A groomed backlog from one recording
Each pointed-at ask becomes its own ticket with criteria, not a Loom link an engineer has to re-watch and transcribe into issues.
No capture session, no design request
The pointed-at frame is the before-state, extracted and attached automatically, so a spec doesn’t wait on a Figma round-trip.
Lands in your tracker
Linear, Jira, or GitHub — the agent files each ticket where your team already grooms, ready to prioritize.

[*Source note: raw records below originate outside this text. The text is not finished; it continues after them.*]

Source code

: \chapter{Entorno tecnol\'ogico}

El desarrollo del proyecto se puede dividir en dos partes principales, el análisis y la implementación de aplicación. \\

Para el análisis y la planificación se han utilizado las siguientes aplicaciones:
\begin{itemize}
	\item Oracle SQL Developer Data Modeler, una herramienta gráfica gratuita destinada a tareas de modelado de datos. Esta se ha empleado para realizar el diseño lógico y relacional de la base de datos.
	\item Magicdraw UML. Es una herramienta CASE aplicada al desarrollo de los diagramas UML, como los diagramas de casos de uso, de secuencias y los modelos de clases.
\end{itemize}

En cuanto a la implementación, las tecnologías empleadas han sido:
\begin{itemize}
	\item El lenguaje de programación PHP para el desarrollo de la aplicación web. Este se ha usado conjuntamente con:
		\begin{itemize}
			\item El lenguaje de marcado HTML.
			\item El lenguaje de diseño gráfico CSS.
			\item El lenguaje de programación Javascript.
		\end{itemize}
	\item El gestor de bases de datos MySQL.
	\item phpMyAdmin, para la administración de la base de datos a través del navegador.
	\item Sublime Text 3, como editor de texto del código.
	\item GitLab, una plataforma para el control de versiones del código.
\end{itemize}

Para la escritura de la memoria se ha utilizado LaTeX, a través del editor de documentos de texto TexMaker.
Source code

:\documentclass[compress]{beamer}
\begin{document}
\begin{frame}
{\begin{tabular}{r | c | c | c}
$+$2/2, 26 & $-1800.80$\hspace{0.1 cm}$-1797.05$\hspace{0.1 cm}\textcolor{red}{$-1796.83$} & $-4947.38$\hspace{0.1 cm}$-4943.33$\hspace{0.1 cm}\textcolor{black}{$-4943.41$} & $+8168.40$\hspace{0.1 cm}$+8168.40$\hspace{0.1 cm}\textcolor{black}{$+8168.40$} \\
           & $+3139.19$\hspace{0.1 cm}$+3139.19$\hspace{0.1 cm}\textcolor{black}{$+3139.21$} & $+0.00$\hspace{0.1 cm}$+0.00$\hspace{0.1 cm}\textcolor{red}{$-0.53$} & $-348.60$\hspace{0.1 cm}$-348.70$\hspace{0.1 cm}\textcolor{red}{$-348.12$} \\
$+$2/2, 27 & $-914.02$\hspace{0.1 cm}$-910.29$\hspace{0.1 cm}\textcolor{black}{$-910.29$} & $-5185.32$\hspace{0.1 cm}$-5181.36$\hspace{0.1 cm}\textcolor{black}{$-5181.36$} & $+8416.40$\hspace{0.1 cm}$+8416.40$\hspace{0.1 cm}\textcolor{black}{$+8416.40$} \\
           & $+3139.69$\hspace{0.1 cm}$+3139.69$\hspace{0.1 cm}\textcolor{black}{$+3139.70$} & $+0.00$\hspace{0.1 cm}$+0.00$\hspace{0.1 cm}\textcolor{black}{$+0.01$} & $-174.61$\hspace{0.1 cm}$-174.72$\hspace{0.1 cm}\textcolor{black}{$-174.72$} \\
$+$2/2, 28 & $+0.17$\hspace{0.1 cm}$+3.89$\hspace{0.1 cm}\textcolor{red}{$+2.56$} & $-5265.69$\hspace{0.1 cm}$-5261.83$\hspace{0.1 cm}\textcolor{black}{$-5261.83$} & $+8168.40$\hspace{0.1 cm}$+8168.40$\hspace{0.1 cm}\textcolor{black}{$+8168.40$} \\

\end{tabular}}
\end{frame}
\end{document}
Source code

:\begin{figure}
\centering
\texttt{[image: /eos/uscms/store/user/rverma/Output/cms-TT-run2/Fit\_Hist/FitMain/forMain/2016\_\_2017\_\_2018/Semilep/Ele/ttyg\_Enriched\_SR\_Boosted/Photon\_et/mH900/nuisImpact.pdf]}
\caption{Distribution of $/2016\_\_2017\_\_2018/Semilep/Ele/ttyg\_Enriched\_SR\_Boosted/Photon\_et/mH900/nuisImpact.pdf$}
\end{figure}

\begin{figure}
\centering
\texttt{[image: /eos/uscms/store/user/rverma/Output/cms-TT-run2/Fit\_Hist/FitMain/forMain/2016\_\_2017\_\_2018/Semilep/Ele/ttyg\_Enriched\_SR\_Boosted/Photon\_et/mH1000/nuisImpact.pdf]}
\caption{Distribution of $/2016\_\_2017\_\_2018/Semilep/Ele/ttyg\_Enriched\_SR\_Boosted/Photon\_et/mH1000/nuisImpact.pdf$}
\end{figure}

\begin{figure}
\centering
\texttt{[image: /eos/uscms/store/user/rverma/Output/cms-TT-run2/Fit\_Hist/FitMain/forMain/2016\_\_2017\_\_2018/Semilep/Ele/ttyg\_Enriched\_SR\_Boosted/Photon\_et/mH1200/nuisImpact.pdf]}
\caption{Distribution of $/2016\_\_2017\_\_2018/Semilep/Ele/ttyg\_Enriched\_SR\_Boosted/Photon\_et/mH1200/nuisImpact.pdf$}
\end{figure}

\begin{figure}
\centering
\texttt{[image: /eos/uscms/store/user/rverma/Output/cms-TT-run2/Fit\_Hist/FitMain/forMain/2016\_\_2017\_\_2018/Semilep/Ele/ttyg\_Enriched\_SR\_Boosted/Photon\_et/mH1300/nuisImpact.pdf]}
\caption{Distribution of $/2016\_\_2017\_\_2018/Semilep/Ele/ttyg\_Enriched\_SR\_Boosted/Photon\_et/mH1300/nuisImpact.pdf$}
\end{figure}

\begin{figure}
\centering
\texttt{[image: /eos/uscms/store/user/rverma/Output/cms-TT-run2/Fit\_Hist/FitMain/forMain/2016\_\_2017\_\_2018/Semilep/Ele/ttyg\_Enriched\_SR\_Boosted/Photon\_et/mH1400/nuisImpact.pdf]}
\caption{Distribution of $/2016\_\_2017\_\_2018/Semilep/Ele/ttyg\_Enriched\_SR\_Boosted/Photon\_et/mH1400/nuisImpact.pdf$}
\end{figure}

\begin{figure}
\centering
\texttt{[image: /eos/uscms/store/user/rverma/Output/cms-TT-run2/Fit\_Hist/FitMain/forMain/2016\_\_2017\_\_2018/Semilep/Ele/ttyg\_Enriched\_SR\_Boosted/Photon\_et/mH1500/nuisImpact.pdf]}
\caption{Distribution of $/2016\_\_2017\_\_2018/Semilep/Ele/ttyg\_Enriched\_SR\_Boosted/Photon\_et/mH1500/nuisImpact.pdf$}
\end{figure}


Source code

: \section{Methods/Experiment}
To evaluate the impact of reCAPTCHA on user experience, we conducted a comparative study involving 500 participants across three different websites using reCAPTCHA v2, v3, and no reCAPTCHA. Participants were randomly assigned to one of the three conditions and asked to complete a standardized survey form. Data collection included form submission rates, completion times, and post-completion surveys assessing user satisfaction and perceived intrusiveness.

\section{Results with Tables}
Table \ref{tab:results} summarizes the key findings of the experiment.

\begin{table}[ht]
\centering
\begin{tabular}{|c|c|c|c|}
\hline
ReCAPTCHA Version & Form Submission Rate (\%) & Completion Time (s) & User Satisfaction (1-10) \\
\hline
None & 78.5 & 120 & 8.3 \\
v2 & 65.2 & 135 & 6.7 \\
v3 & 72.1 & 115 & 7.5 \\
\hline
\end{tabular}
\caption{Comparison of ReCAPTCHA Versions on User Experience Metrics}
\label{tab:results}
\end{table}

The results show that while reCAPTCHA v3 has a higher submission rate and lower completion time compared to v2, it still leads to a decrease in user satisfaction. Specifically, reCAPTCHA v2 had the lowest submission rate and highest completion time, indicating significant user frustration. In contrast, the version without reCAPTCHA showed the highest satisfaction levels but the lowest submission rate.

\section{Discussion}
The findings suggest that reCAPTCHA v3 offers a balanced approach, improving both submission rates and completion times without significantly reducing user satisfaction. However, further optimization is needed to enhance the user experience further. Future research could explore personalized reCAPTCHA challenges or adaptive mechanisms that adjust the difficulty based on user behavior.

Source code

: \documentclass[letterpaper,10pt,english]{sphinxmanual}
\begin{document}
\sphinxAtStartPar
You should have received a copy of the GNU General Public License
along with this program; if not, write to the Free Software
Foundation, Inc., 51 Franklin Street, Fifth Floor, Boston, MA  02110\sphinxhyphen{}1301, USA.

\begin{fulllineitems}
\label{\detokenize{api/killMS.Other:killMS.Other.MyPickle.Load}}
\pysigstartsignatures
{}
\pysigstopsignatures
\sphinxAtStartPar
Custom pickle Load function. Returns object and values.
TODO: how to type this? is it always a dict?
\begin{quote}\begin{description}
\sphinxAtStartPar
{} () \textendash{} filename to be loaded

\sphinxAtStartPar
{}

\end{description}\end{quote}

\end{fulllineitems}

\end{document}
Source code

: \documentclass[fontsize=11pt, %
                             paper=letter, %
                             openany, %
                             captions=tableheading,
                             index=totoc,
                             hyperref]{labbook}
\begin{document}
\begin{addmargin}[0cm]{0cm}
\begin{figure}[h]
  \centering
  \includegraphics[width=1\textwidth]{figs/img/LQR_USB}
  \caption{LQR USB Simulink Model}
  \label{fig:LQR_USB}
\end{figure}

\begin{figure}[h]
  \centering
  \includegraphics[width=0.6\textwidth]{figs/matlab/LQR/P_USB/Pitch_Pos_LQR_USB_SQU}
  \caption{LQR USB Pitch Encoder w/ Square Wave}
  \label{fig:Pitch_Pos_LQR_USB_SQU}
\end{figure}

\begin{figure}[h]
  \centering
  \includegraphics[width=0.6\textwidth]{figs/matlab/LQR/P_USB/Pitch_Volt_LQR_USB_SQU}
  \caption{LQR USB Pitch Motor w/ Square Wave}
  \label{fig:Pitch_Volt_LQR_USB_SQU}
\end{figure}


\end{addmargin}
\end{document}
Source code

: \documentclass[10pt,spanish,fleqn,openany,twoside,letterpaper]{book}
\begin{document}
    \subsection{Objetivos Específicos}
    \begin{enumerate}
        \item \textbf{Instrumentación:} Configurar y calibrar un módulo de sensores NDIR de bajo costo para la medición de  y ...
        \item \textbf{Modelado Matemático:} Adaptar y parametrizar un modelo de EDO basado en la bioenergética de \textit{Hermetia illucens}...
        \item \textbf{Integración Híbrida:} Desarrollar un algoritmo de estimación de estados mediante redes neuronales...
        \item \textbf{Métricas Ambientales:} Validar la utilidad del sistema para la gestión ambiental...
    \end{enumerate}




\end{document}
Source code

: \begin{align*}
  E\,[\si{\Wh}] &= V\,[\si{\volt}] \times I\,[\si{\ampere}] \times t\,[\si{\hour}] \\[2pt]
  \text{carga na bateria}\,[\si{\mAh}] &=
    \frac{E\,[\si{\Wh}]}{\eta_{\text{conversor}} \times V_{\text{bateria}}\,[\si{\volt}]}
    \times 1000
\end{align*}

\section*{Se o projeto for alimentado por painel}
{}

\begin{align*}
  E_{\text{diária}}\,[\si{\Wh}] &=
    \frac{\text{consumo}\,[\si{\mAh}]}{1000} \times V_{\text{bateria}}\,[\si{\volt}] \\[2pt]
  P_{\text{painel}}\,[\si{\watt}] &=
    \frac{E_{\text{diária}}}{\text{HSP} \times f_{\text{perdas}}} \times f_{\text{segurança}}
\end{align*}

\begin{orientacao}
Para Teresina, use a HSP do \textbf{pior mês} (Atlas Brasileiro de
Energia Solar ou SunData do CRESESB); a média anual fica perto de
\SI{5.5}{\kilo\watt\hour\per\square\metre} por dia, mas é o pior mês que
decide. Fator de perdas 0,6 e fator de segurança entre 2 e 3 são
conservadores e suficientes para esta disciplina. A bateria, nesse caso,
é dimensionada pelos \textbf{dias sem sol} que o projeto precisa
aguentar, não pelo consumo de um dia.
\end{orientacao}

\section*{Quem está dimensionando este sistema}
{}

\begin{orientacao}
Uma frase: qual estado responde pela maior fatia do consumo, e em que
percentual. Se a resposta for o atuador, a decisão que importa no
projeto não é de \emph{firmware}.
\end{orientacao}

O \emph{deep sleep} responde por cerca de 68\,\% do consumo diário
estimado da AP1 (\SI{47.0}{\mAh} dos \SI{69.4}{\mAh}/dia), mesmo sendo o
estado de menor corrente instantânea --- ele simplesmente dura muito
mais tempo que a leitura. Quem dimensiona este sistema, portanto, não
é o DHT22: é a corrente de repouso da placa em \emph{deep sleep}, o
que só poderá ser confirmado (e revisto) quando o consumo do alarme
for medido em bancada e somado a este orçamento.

Product feedback: written up vs. recorded once
| The old way | With an agent-readable recording | |
|---|---|---|
| Capturing an ask | Talk over a Loom, then retype each point into a ticket from memory later | Walk the product once; the agent drafts a ticket from the element you pointed at |
| ‘Move this over there’ | Collapses to ‘the table thing we discussed’ by the time it’s written down | Resolves to the frame and coordinates at the instant you said it |
| Acceptance criteria | Written cold, after the fact, from scattered notes | Pulled from your narration, mapped to the second you said it |
| The before screenshot | A separate capture pass or a design request | The pointed-at frame is the screenshot, already attached |
| Where it ends up | A doc nobody re-opens | A filed Linear, Jira, or GitHub ticket, ready for grooming |
Common questions
How do I turn a product walkthrough into tickets?
Record the walkthrough as an agent-readable screen recording, pointing at what should change as you narrate. When you stop, an agent reads the recording — summary, key moments with frames, and transcript — and classifies each pointed-at ask into its own ticket, then files them to Linear, Jira, or GitHub. You review a groomable backlog instead of writing one from memory.
How does Clipy know which element I pointed at?
It captures cursor dwell, hovers, and clicks and fuses them with your transcript, so a spoken ‘this section’ is bound to the element under your cursor at that moment. On Mac-app and Chrome-extension recordings, clicks carry real coordinates, so the agent gets the exact control rather than guessing from a screenshot.
Do the tickets include acceptance criteria?
Yes. The criteria come from your narration — say ‘it should default to the last 30 days’ and it lands as a criterion on that ticket, timestamped to the frame where you said it. You’re not writing them cold from notes later; they’re captured at the moment the intent was clear.
Can it write a full spec, not just a ticket?
Yes. The same recording document supports a longer artifact: hand the agent the link and ask for the spec, and it writes one with the pointed-at frames inline as before/after references and your narration as the rationale. Ticket or spec, the source is the one recording you already made.
Do I still need to take screenshots for the spec?
No. The frame you pointed at is the screenshot — extracted at the instant you referenced it and attached to the ticket automatically. There’s no separate capture pass and no design request just to show engineering which state you mean.
Which trackers can the agent file tickets to?
Linear, Jira, and GitHub — the agent creates the issue where your team already works, so tickets arrive ready for grooming rather than sitting in a doc. The agent does the filing; Clipy supplies the structured context it files from.
Is Clipy a good screen recorder for product managers?
It’s built for the part PMs dread: turning a walkthrough into tickets. Recording, share links, transcripts, summaries, key moments, and the agent-readable document are all free, and one link serves both readers — your teammates get the normal video player, agents get the structured document.